-- Opening Marker --
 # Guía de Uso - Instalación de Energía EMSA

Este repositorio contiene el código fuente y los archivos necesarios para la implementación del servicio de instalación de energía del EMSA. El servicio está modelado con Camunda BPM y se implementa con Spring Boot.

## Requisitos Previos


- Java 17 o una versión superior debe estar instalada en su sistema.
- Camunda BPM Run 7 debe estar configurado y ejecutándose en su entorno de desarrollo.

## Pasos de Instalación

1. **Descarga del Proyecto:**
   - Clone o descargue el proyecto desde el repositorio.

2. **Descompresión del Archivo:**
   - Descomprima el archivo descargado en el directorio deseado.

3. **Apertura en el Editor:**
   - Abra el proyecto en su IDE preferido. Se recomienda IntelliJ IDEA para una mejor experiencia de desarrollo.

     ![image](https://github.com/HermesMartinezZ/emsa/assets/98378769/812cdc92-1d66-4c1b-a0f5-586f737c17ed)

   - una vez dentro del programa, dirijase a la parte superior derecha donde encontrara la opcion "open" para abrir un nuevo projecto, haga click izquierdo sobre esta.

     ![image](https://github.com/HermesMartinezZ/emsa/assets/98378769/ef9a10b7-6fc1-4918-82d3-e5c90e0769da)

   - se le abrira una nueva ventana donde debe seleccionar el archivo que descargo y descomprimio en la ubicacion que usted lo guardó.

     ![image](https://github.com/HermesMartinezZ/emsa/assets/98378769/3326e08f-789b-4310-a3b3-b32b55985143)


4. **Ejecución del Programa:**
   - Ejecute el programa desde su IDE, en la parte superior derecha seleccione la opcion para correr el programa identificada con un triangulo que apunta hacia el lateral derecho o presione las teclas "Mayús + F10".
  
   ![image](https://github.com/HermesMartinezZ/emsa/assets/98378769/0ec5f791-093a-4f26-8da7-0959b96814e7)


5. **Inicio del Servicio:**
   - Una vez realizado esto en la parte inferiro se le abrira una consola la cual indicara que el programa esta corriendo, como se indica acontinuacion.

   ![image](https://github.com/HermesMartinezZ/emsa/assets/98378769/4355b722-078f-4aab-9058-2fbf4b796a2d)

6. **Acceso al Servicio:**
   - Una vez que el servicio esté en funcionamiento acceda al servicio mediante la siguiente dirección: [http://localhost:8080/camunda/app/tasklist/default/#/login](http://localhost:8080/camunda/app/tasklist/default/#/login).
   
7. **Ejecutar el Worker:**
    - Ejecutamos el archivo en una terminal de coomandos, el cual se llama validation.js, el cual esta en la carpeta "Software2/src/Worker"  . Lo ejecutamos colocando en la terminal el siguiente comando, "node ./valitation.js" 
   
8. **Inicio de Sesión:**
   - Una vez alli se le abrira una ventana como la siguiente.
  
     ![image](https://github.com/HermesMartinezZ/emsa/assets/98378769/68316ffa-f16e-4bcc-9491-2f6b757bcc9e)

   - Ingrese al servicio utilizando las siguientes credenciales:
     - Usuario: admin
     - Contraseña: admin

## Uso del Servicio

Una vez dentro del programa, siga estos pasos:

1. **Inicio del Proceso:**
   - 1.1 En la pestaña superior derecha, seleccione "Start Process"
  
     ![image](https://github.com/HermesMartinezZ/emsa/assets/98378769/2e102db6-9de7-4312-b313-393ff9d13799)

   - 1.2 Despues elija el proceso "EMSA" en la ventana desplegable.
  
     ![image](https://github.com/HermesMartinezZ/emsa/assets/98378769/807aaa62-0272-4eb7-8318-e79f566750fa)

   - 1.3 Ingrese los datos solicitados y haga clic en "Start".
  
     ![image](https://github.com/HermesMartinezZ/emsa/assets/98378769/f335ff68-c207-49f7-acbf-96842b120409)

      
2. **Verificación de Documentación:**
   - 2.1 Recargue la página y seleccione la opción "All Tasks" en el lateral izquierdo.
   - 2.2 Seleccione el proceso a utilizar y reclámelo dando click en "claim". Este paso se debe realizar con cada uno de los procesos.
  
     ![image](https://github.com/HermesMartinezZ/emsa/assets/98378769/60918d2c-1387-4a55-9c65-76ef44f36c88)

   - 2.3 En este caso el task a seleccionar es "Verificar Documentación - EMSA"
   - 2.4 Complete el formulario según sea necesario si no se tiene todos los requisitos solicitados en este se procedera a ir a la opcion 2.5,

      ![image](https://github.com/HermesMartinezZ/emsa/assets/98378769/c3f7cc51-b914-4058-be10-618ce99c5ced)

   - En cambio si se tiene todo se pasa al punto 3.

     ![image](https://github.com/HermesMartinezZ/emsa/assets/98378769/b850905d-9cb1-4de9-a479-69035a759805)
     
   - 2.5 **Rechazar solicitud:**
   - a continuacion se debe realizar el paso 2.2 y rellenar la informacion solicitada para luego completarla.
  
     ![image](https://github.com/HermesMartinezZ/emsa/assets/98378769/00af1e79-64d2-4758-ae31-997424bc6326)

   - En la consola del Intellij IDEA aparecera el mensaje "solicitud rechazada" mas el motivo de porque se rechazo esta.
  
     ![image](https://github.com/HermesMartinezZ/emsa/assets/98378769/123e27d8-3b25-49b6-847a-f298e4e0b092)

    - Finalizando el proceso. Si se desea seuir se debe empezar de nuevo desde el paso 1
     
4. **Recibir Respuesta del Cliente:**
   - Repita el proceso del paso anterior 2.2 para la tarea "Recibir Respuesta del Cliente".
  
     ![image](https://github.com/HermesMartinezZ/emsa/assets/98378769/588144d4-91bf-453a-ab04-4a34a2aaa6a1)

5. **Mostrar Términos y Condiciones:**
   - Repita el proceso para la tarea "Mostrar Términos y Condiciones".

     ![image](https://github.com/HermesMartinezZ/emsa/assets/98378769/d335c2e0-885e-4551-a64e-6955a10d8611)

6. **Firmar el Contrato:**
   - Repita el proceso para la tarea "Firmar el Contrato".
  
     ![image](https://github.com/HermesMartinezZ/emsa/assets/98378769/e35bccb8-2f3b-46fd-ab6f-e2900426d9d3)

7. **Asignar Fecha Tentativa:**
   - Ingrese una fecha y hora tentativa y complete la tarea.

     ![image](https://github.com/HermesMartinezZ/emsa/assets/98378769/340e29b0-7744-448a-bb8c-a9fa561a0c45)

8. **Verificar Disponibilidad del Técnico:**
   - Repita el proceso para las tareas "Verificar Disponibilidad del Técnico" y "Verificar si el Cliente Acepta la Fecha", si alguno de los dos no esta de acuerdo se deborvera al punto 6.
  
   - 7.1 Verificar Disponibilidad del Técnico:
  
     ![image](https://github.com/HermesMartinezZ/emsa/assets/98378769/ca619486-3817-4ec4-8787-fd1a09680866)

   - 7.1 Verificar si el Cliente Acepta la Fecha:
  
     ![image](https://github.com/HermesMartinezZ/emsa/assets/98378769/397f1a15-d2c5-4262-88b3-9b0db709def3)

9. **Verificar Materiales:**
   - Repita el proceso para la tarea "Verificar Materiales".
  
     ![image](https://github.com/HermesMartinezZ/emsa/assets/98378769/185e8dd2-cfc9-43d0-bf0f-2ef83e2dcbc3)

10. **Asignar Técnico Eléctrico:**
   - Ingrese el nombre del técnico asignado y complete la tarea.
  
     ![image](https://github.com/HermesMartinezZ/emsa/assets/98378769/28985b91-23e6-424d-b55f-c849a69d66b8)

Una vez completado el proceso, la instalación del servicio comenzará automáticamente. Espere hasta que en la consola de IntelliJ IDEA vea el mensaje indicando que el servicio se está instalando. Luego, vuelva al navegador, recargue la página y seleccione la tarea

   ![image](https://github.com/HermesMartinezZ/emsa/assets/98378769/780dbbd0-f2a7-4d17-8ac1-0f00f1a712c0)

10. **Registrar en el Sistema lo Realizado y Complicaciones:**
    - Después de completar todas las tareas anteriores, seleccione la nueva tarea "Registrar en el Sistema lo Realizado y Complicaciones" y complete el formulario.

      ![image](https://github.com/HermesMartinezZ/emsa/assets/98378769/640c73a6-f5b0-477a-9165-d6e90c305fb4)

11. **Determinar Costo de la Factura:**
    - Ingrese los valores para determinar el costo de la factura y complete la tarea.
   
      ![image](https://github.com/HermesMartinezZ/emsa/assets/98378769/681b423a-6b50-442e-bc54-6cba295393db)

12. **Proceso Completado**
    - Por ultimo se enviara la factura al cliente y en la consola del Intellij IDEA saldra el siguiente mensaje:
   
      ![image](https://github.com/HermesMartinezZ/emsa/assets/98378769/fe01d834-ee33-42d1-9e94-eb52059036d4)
-- Closing Marker --
Task to complete:
What is needed is each line of the entries that contains the word "está".

Output for this exercise:
Este repositorio contiene el código fuente y los archivos necesarios para la implementación del servicio de instalación de energía del EMSA. El servicio está modelado con Camunda BPM y se implementa con Spring Boot.
Una vez completado el proceso, la instalación del servicio comenzará automáticamente. Espere hasta que en la consola de IntelliJ IDEA vea el mensaje indicando que el servicio se está instalando. Luego, vuelva al navegador, recargue la página y seleccione la tarea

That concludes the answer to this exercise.